If this mask is called
Nda, it is because its purpose is to celebrate the joy of giving birth to twins, and to celebrate them in order to manifest the immense admiration of those around them.  The Nda appears at regular intervals (with five or six other masks) as part of celebration ceremonies open to all, the names of which vary depending on the subgroups: ajusu, ajemble, ngblo or mblo. The Nda even becomes a part of everyday life for the flesh and blood twins that it evokes, symbolizes and values. As such, it falls within the category of portrait masks (the Ndoma) bearing the surnames of people they honor. Indeed, doesn't the word  Ndoma itself mean "equivalence", replica" or "a double of the person" ? Essential fact: during a ceremony, the Nda mask is accompanied by the people it represents, who dance with the bearer and who are thus established as the living doubles of the work of art. If unavailable, they appoint "representatives". Upon the death of the twins, these "substitutes" continue this service, but the mask is more often than not no longer part of dances. 
Like a game of mirrors, the duplication is thus reflected, multiplied, magnified by the mask; for twinning is at the heart of Baule conceptions, entirely at odds with the bewilderment and heartbreak of European Romanticism surrounding the topic of the double. 3 For them, the concepts of complementarity and androgyny are founding notions4 ; they like to couple beings by extolling harmony and symmetry on an aesthetic plane - as evidenced by the Asie usu couples ("genies of nature") depicting a genie in its masculine / feminine duality, but also by the bifrons or hermaphrodite statuettes, which express the dual male and female nature of the person.

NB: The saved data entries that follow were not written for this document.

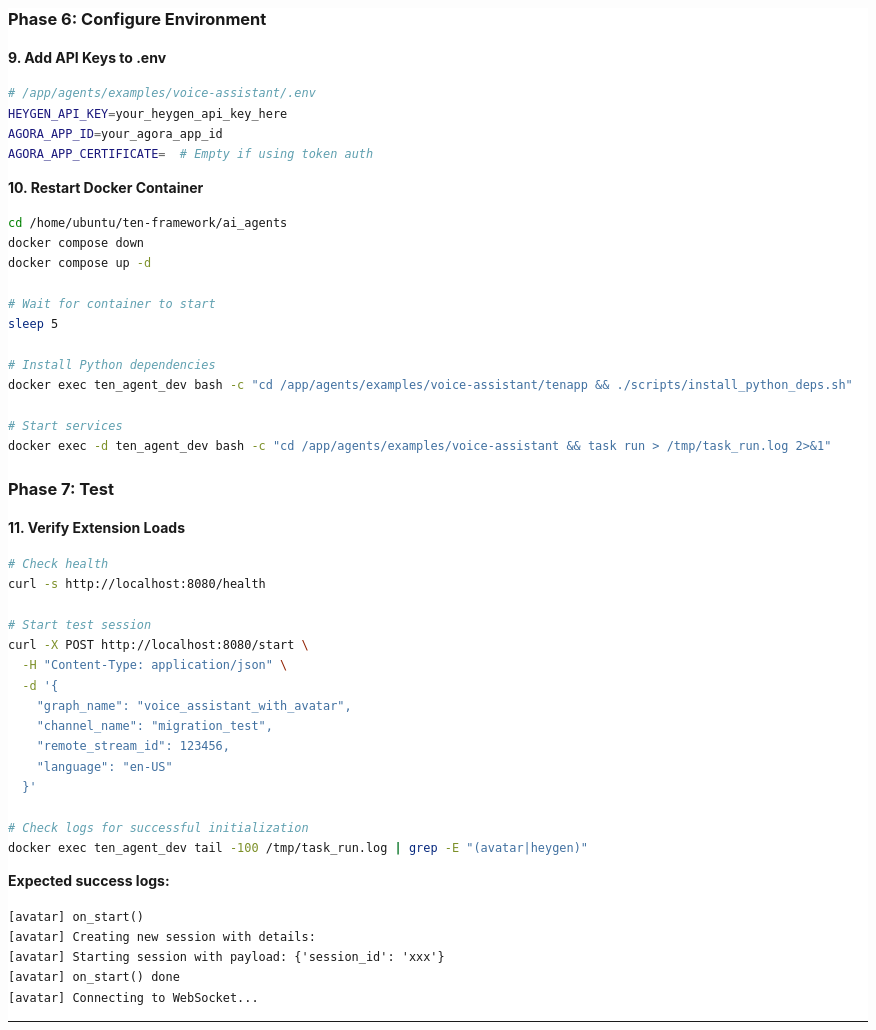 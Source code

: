 ### Phase 6: Configure Environment

**9. Add API Keys to .env**

```bash
# /app/agents/examples/voice-assistant/.env
HEYGEN_API_KEY=your_heygen_api_key_here
AGORA_APP_ID=your_agora_app_id
AGORA_APP_CERTIFICATE=  # Empty if using token auth
```

**10. Restart Docker Container**
```bash
cd /home/ubuntu/ten-framework/ai_agents
docker compose down
docker compose up -d

# Wait for container to start
sleep 5

# Install Python dependencies
docker exec ten_agent_dev bash -c "cd /app/agents/examples/voice-assistant/tenapp && ./scripts/install_python_deps.sh"

# Start services
docker exec -d ten_agent_dev bash -c "cd /app/agents/examples/voice-assistant && task run > /tmp/task_run.log 2>&1"
```

### Phase 7: Test

**11. Verify Extension Loads**
```bash
# Check health
curl -s http://localhost:8080/health

# Start test session
curl -X POST http://localhost:8080/start \
  -H "Content-Type: application/json" \
  -d '{
    "graph_name": "voice_assistant_with_avatar",
    "channel_name": "migration_test",
    "remote_stream_id": 123456,
    "language": "en-US"
  }'

# Check logs for successful initialization
docker exec ten_agent_dev tail -100 /tmp/task_run.log | grep -E "(avatar|heygen)"
```

**Expected success logs:**
```
[avatar] on_start()
[avatar] Creating new session with details:
[avatar] Starting session with payload: {'session_id': 'xxx'}
[avatar] on_start() done
[avatar] Connecting to WebSocket...
```

---

[10/28/25 08:55:51]: RtcConnectionImpl::connect(channel:"test_with_heygen_api_key")
[10/28/25 08:55:52]: onJoinChannelSuccess->onConnected
[10/28/25 09:05:51]: RtcConnectionImpl::connect(channel:"avatar_full_test")
[10/28/25 09:05:51]: onJoinChannelSuccess->onConnected
[10/28/25 09:07:44]: RtcConnectionImpl::connect(channel:"avatar_env_test")
[10/28/25 09:07:44]: onJoinChannelSuccess->onConnected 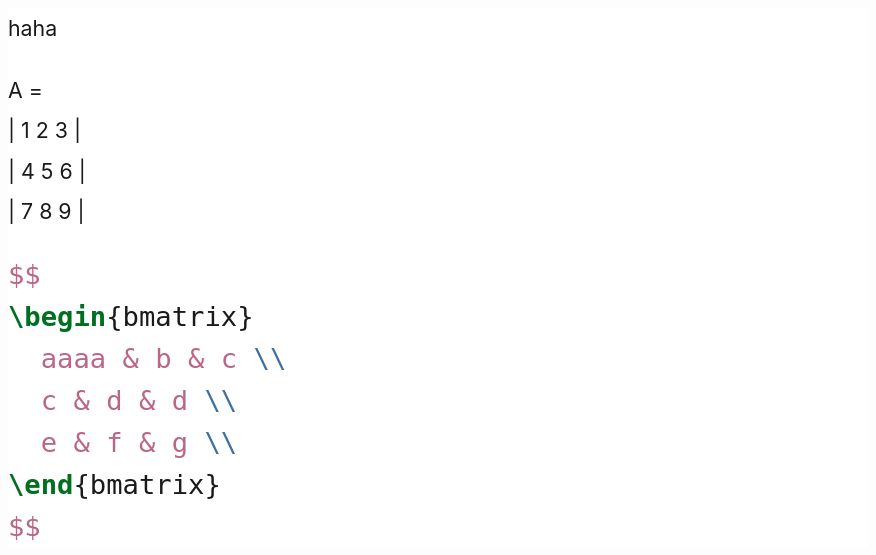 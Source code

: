 <style>
body {
    margin-left: 100px;
    margin-right: 50px;
    padding: 20px;
    font-size: 16pt;
    line-height: 190%;
}

h1 {
    text-align: center;
    color: black;
    border-bottom: 2px solid #333;
    padding-bottom: 10px;
}

h2 {
    text-align: left;
    color: green;
    border-left: 4px solid green;
    padding-left: 10px;
}

blockquote {
    font-size: 24pt;
    line-height: 30pt;
}

pre {
    font-size: 24pt;
    line-height: 30pt;
    /* padding: 20px; */
}

</style>
haha

A = <br>
| 1  2  3 |<br>
| 4  5  6 |<br>
| 7  8  9 |

```tex
$$
\begin{bmatrix} 
  aaaa & b & c \\
  c & d & d \\
  e & f & g \\
\end{bmatrix}
$$
```

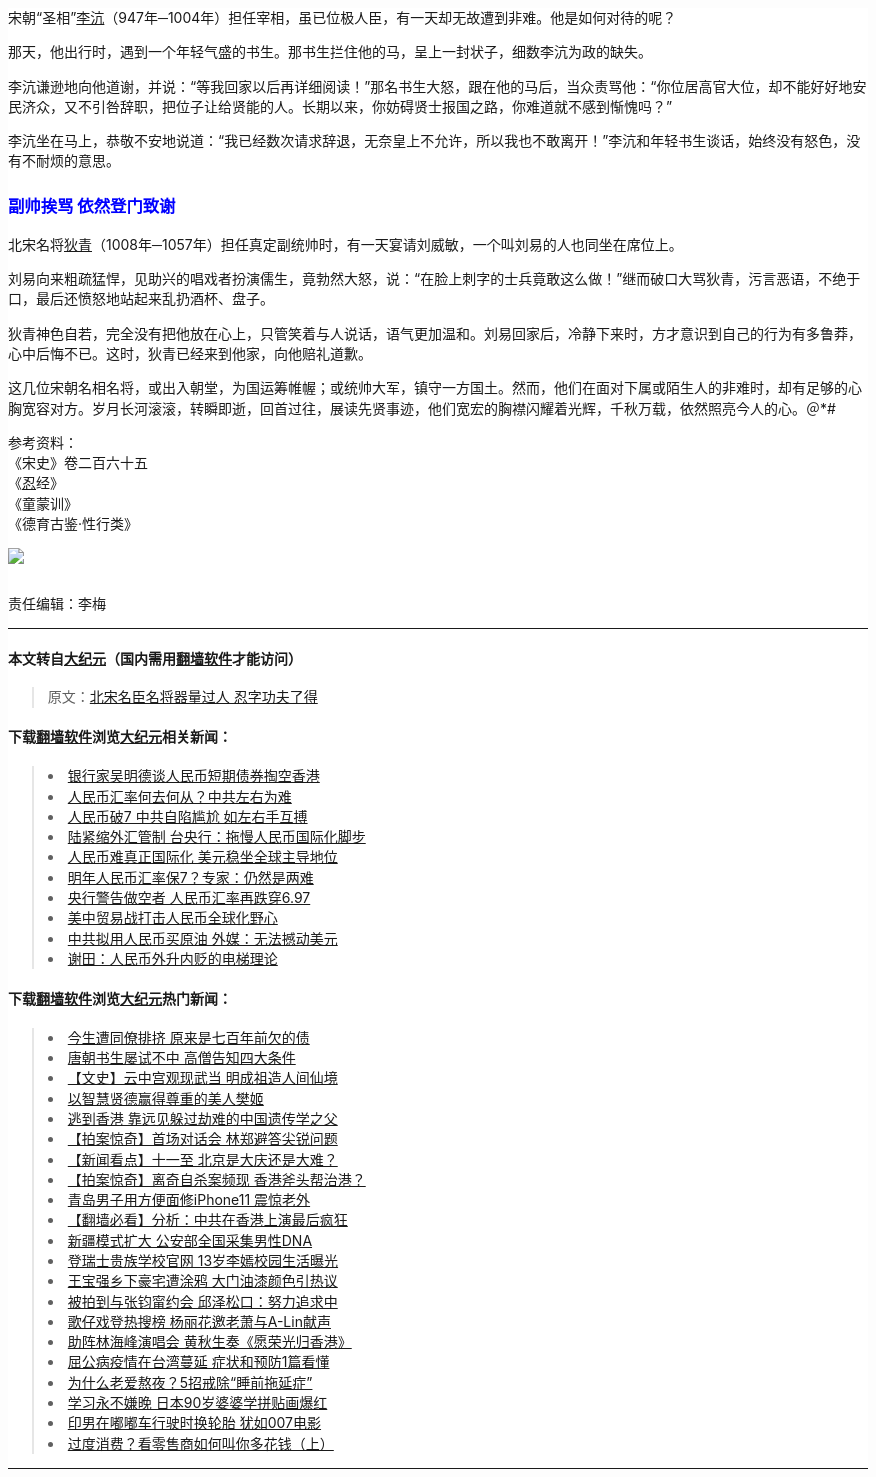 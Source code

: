 <p>宋朝“圣相”<a href="https://github.com/asdfgt5/djy/blob/master/gb/tag/%E6%9D%8E%E6%B2%86.md">李沆</a>（947年─1004年）担任宰相，虽已位极人臣，有一天却无故遭到非难。他是如何对待的呢？</p>
<p>那天，他出行时，遇到一个年轻气盛的书生。那书生拦住他的马，呈上一封状子，细数李沆为政的缺失。</p>
<p>李沆谦逊地向他道谢，并说：“等我回家以后再详细阅读！”那名书生大怒，跟在他的马后，当众责骂他：“你位居高官大位，却不能好好地安民济众，又不引咎辞职，把位子让给贤能的人。长期以来，你妨碍贤士报国之路，你难道就不感到惭愧吗？”</p>
<p>李沆坐在马上，恭敬不安地说道：“我已经数次请求辞退，无奈皇上不允许，所以我也不敢离开！”李沆和年轻书生谈话，始终没有怒色，没有不耐烦的意思。</p>
<h3><span style="color: #0000ff;"><strong>副帅挨骂 依然登门致谢</strong></span></h3>
<p>北宋名将<a href="https://github.com/asdfgt5/djy/blob/master/gb/tag/%E7%8B%84%E9%9D%92.md">狄青</a>（1008年─1057年）担任真定副统帅时，有一天宴请刘威敏，一个叫刘易的人也同坐在席位上。</p>
<p>刘易向来粗疏猛悍，见助兴的唱戏者扮演儒生，竟勃然大怒，说：“在脸上刺字的士兵竟敢这么做！”继而破口大骂狄青，污言恶语，不绝于口，最后还愤怒地站起来乱扔酒杯、盘子。</p>
<p>狄青神色自若，完全没有把他放在心上，只管笑着与人说话，语气更加温和。刘易回家后，冷静下来时，方才意识到自己的行为有多鲁莽，心中后悔不已。这时，狄青已经来到他家，向他赔礼道歉。</p>
<p>这几位宋朝名相名将，或出入朝堂，为国运筹帷幄；或统帅大军，镇守一方国土。然而，他们在面对下属或陌生人的非难时，却有足够的心胸宽容对方。岁月长河滚滚，转瞬即逝，回首过往，展读先贤事迹，他们宽宏的胸襟闪耀着光辉，千秋万载，依然照亮今人的心。＠*#</p>
<p>参考资料：<br />
《宋史》卷二百六十五<br />
《<a href="https://github.com/asdfgt5/djy/blob/master/gb/tag/%E5%BF%8D.md">忍</a>经》<br />
《童蒙训》<br />
《德育古鉴·性行类》<br />
<div class="inline_share"><a href="https://www.facebook.com/sharer/sharer.php?u=http%3A%2F%2Fwww.epochtimes.com%2Fgb%2F19%2F9%2F20%2Fn11536006.md" target="_blank" style="margin-bottom:10px;display:inline-block;"><img src="https://www.epochtimes.com/assets/themes/djy/images/fb_share/plant.png"></a></div></p>
<p>责任编辑：李梅</p>
<hr>

#### 本文转自<a href="http://www.epochtimes.com">大纪元</a>（国内需用<a href="https://git.io/JesJV">翻墙软件</a>才能访问）
> 原文：<a href="http://www.epochtimes.com/gb/19/9/20/n11536006.htm">北宋名臣名将器量过人 忍字功夫了得</a>
#### 下载<a href="https://git.io/JesJV">翻墙软件</a>浏览<a href="http://www.epochtimes.com">大纪元</a>相关新闻：
> <li><a href="http://www.epochtimes.com/gb/19/9/18/n11530551.htm">银行家吴明德谈人民币短期债券掏空香港</a></li>
> <li><a href="http://www.epochtimes.com/gb/19/8/10/n11444710.htm">人民币汇率何去何从？中共左右为难</a></li>
> <li><a href="http://www.epochtimes.com/gb/19/8/8/n11440974.htm">人民币破7 中共自陷尴尬 如左右手互搏</a></li>
> <li><a href="http://www.epochtimes.com/gb/19/3/7/n11094704.htm">陆紧缩外汇管制 台央行：拖慢人民币国际化脚步</a></li>
> <li><a href="http://www.epochtimes.com/gb/19/1/21/n10992122.htm">人民币难真正国际化 美元稳坐全球主导地位</a></li>
> <li><a href="http://www.epochtimes.com/gb/18/11/29/n10881689.htm">明年人民币汇率保7？专家：仍然是两难</a></li>
> <li><a href="http://www.epochtimes.com/gb/18/10/30/n10818372.htm">央行警告做空者 人民币汇率再跌穿6.97</a></li>
> <li><a href="http://www.epochtimes.com/gb/18/8/8/n10624483.htm">美中贸易战打击人民币全球化野心</a></li>
> <li><a href="http://www.epochtimes.com/gb/18/3/30/n10264363.htm">中共拟用人民币买原油 外媒：无法撼动美元</a></li>
> <li><a href="http://www.epochtimes.com/gb/16/12/20/n8611644.htm">谢田：人民币外升内贬的电梯理论</a></li>

#### 下载<a href="https://git.io/JesJV">翻墙软件</a>浏览<a href="http://www.epochtimes.com">大纪元</a>热门新闻：
> <li><a href="http://www.epochtimes.com/gb/15/9/3/n4519621.htm">今生遭同僚排挤 原来是七百年前欠的债</a></li>
> <li><a href="http://www.epochtimes.com/gb/19/9/20/n11534314.htm">唐朝书生屡试不中 高僧告知四大条件</a></li>
> <li><a href="http://www.epochtimes.com/gb/16/7/1/n8056353.htm">【文史】云中宫观现武当 明成祖造人间仙境</a></li>
> <li><a href="http://www.epochtimes.com/gb/19/9/22/n11539138.htm">以智慧贤德赢得尊重的美人樊姬</a></li>
> <li><a href="http://www.epochtimes.com/gb/19/9/20/n11535984.htm">逃到香港 靠远见躲过劫难的中国遗传学之父</a></li>
> <li><a href="http://www.epochtimes.com/gb/19/9/27/n11549383.htm">【拍案惊奇】首场对话会 林郑避答尖锐问题</a></li>
> <li><a href="http://www.epochtimes.com/gb/19/9/26/n11548856.htm">【新闻看点】十一至 北京是大庆还是大难？</a></li>
> <li><a href="http://www.epochtimes.com/gb/19/9/25/n11544688.htm">【拍案惊奇】离奇自杀案频现 香港斧头帮治港？</a></li>
> <li><a href="http://www.epochtimes.com/gb/19/9/25/n11546708.htm">青岛男子用方便面修iPhone11 震惊老外</a></li>
> <li><a href="http://www.epochtimes.com/gb/19/9/25/n11545125.htm">【翻墙必看】分析：中共在香港上演最后疯狂</a></li>
> <li><a href="http://www.epochtimes.com/gb/19/9/25/n11546501.htm">新疆模式扩大 公安部全国采集男性DNA</a></li>
> <li><a href="http://www.epochtimes.com/gb/19/9/24/n11544222.htm">登瑞士贵族学校官网 13岁李嫣校园生活曝光</a></li>
> <li><a href="http://www.epochtimes.com/gb/19/9/24/n11544375.htm">王宝强乡下豪宅遭涂鸦 大门油漆颜色引热议</a></li>
> <li><a href="http://www.epochtimes.com/gb/19/9/25/n11545153.htm">被拍到与张钧甯约会 邱泽松口：努力追求中</a></li>
> <li><a href="http://www.epochtimes.com/gb/19/9/25/n11545320.htm">歌仔戏登热搜榜 杨丽花邀老萧与A-Lin献声</a></li>
> <li><a href="http://www.epochtimes.com/gb/19/9/23/n11541692.htm">助阵林海峰演唱会 黄秋生奏《愿荣光归香港》</a></li>
> <li><a href="http://www.epochtimes.com/gb/19/9/25/n11546404.htm">屈公病疫情在台湾蔓延 症状和预防1篇看懂</a></li>
> <li><a href="http://www.epochtimes.com/gb/19/9/24/n11544290.htm">为什么老爱熬夜？5招戒除“睡前拖延症”</a></li>
> <li><a href="http://www.epochtimes.com/gb/19/9/19/n11532481.htm">学习永不嫌晚 日本90岁婆婆学拼贴画爆红</a></li>
> <li><a href="http://www.epochtimes.com/gb/19/9/26/n11547315.htm">印男在嘟嘟车行驶时换轮胎 犹如007电影</a></li>
> <li><a href="http://www.epochtimes.com/gb/19/9/19/n11531776.htm">过度消费？看零售商如何叫你多花钱（上）</a></li>
<hr>
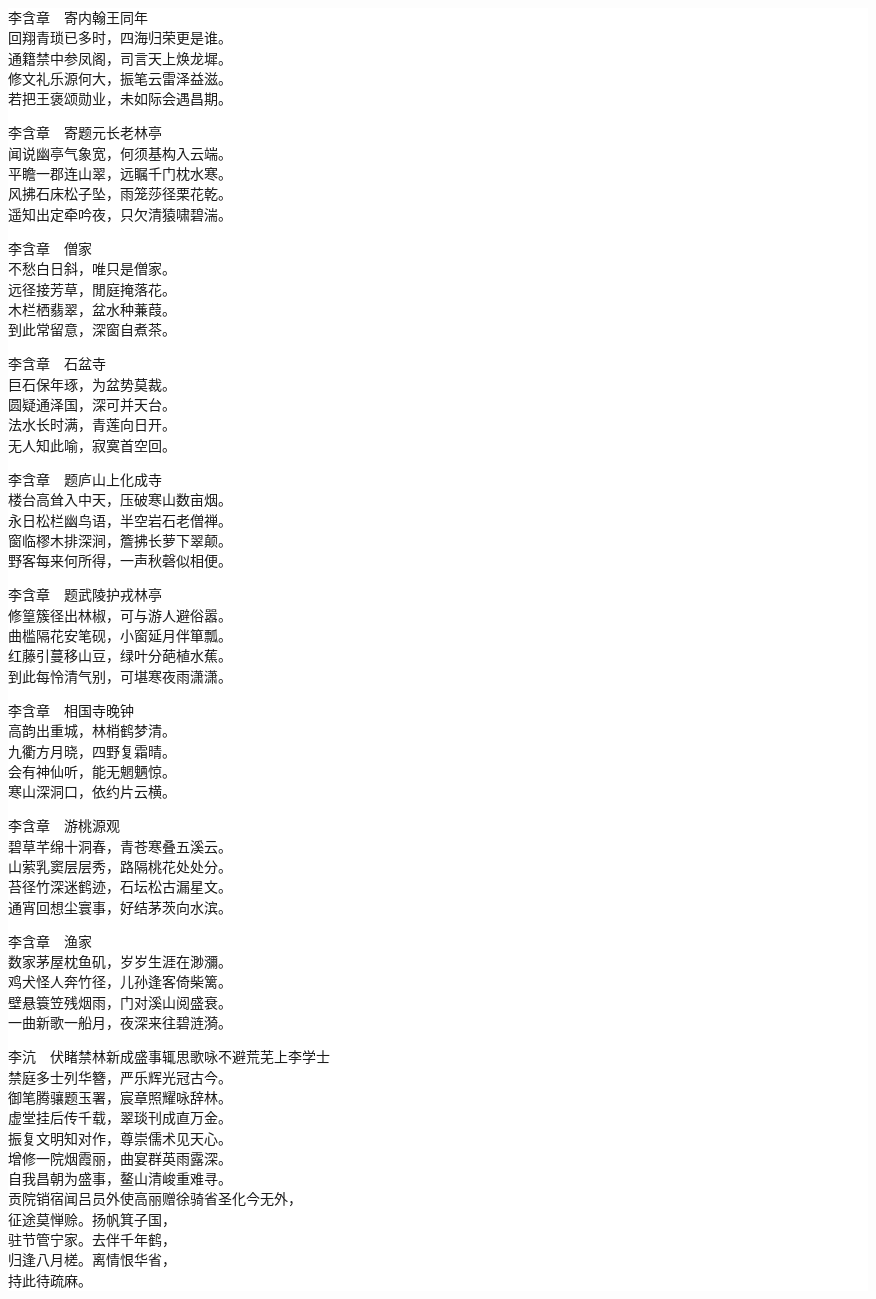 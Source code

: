 李含章　寄内翰王同年  
回翔青琐已多时，四海归荣更是谁。  
通籍禁中参凤阁，司言天上焕龙墀。  
修文礼乐源何大，振笔云雷泽益滋。  
若把王褒颂勋业，未如际会遇昌期。  

李含章　寄题元长老林亭  
闻说幽亭气象宽，何须基构入云端。  
平瞻一郡连山翠，远瞩千门枕水寒。  
风拂石床松子坠，雨笼莎径栗花乾。  
遥知出定牵吟夜，只欠清猿啸碧湍。  

李含章　僧家  
不愁白日斜，唯只是僧家。  
远径接芳草，閒庭掩落花。  
木栏栖翡翠，盆水种蒹葭。  
到此常留意，深窗自煮茶。  

李含章　石盆寺  
巨石保年琢，为盆势莫裁。  
圆疑通泽国，深可并天台。  
法水长时满，青莲向日开。  
无人知此喻，寂寞首空回。  

李含章　题庐山上化成寺  
楼台高耸入中天，压破寒山数亩烟。  
永日松栏幽鸟语，半空岩石老僧禅。  
窗临樛木排深涧，簷拂长萝下翠颠。  
野客每来何所得，一声秋磬似相便。  

李含章　题武陵护戎林亭  
修篁簇径出林椒，可与游人避俗嚣。  
曲槛隔花安笔砚，小窗延月伴箪瓢。  
红藤引蔓移山豆，绿叶分葩植水蕉。  
到此每怜清气别，可堪寒夜雨潇潇。  

李含章　相国寺晚钟  
高韵出重城，林梢鹤梦清。  
九衢方月晓，四野复霜晴。  
会有神仙听，能无魍魉惊。  
寒山深洞口，依约片云横。  

李含章　游桃源观  
碧草芊绵十洞春，青苍寒叠五溪云。  
山萦乳窦层层秀，路隔桃花处处分。  
苔径竹深迷鹤迹，石坛松古漏星文。  
通宵回想尘寰事，好结茅茨向水滨。  

李含章　渔家  
数家茅屋枕鱼矶，岁岁生涯在渺瀰。  
鸡犬怪人奔竹径，儿孙逢客倚柴篱。  
壁悬簑笠残烟雨，门对溪山阅盛衰。  
一曲新歌一船月，夜深来往碧涟漪。  

李沆　伏睹禁林新成盛事辄思歌咏不避荒芜上李学士  
禁庭多士列华簪，严乐辉光冠古今。  
御笔腾骧题玉署，宸章照耀咏辞林。  
虚堂挂后传千载，翠琰刊成直万金。  
振复文明知对作，尊崇儒术见天心。  
增修一院烟霞丽，曲宴群英雨露深。  
自我昌朝为盛事，鳌山清峻重难寻。  
贡院销宿闻吕员外使高丽赠徐骑省圣化今无外，  
征途莫惮赊。扬帆箕子国，  
驻节管宁家。去伴千年鹤，  
归逢八月槎。离情恨华省，  
持此待疏麻。  
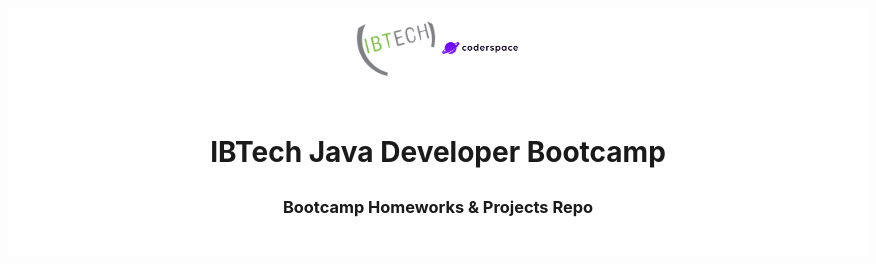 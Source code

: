 <p align="center"> 
  <img src="docs/images/ibtech.png" alt="HAR Logo" width="80px" height="80px">
    <img src="docs/images/coderspace.png" alt="HAR Logo" width="80px" height="80px">
</p>

<h1 align="center"> IBTech Java Developer Bootcamp </h1>
<h3 align="center"> Bootcamp Homeworks & Projects Repo </h3>  

<br/>

<p align="center">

Duality affects many areas, from daily life to the cosmogonic. In the Baule language the word  
Nda (twins) is used in numerous expressions related to anything that works as a double  (waka nda, forked wood; atin nda, bifurcating tracks, etc.). Spiritually, what Christians call "soul" is referred to as  Wawè  ; it attaches itself to the fetus in the third month and, after death, it leaves the body to rejoin the ancestors. In reality Wawè literally means "shadow" or "double", and this term designates both the shadow looming on the ground while walking in the sun, and the reflection of the face when bending over a puddle of water or when looking in a mirror - all extensions of the individual, inseparable companions, like the faces associated within this mask. Even on the religious plane opposition and conjunction are central, with a founding myth that stems from a dual organization of the universe: chaos contains the male and female principles, both united and divided. It then falls to sculpture to try and restore and solemnize this cosmogonic alliance, which is a source of dynamism. The fundamental couple entity thus stands out, in the notion of complementary duality, as much in the Asie usu couple from the Michael Rockefeller Collection (Metropolitan Museum of Art) as in the Vérité mask. 

Finally, though this masterpiece by the "Ayahu Master" expresses, in its stunning beauty, the notions of harmony and communion. The mask also suggests there exists in every individual an ambivalence that haunts them.  As such, the double, which also brings into play notions of identity, of finiteness of the self and of otherness is truly at the heart of Baule interrogations about the essence of being doubles from a parallel world. Of this fascinating exploration of the double, which has inspired artists of all times and all places, the Vérité mask brings one of the most masterful solutions in the history of art.

[1] On scarification:  Alain-Michel BOYER, Le Corps africain, Paris, Editions Hazan, 2007, p. 17-19.
[2] See: Alain-Michel BOYER, Baule, Milan, Editions 5 Continents, 2008, p. 69-71.
[3] With very different references: Oscar Wilde's Dorian Gray, Stevenson's Dr Jekyll and Mr Hyde, Maupassant, etc... Not to mention biblical (Jacob and Esau) or Greek myths (Polynices and Eteocles) of twin rivalry; such rivalry being entirely foreign to the Baule.
[4] See: Alain-Michel BOYER : "Le double et la gémellité" and "Un rêve d’androgynie?", in: Les Arts d’Afrique, Paris, Hazan, 2007, p. 191- 201.